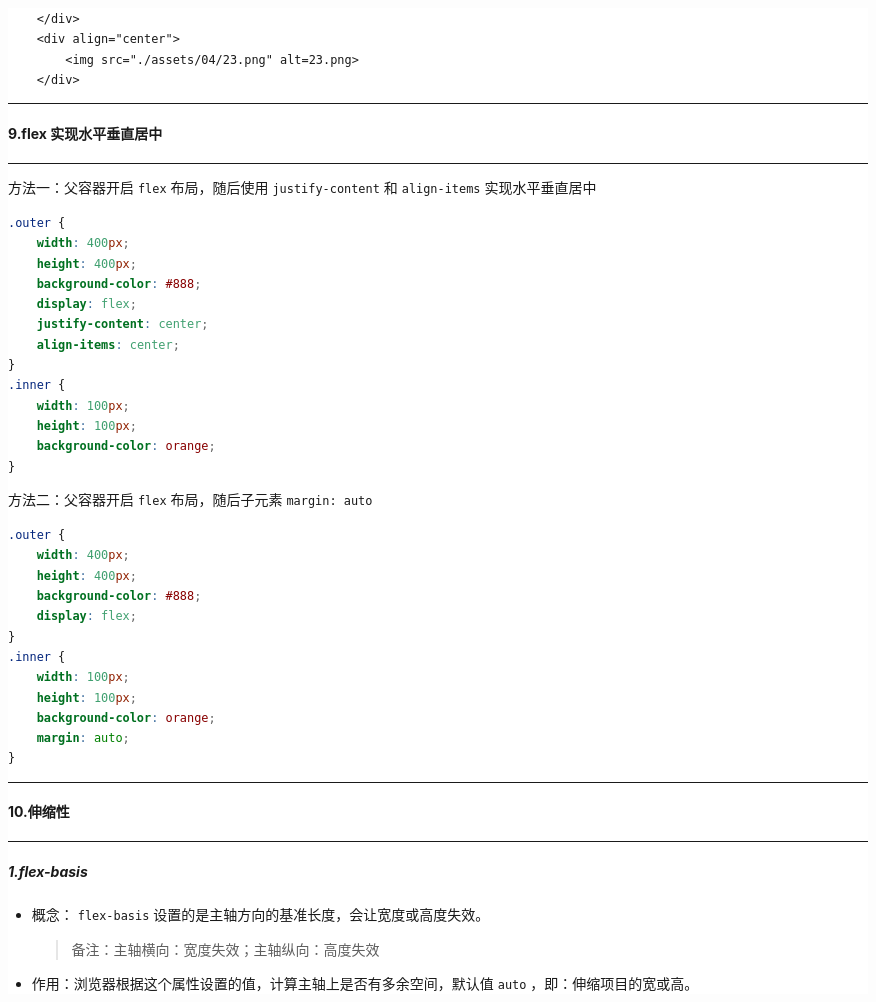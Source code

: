         </div>
        <div align="center">
            <img src="./assets/04/23.png" alt=23.png>
        </div>

***

#### 9.flex 实现水平垂直居中

***

方法一：父容器开启 `flex` 布局，随后使用 `justify-content` 和 `align-items` 实现水平垂直居中

```css
.outer {
    width: 400px;
    height: 400px;
    background-color: #888;
    display: flex;
    justify-content: center;
    align-items: center;
}
.inner {
    width: 100px;
    height: 100px;
    background-color: orange;
}
```

方法二：父容器开启 `flex` 布局，随后子元素 `margin: auto`

```css
.outer {
    width: 400px;
    height: 400px;
    background-color: #888;
    display: flex;
}
.inner {
    width: 100px;
    height: 100px;
    background-color: orange;
    margin: auto;
}
```

***

#### 10.伸缩性

***

##### 1.flex-basis

- 概念： `flex-basis` 设置的是主轴方向的基准长度，会让宽度或高度失效。
    > 备注：主轴横向：宽度失效；主轴纵向：高度失效
- 作用：浏览器根据这个属性设置的值，计算主轴上是否有多余空间，默认值 `auto` ，即：伸缩项目的宽或高。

━━━━

WHAT THE EXERCISE ASKS:
Extract each line from the listing that holds the word "content".

EXERCISE SOLUTION:
方法一：父容器开启 `flex` 布局，随后使用 `justify-content` 和 `align-items` 实现水平垂直居中
    justify-content: center;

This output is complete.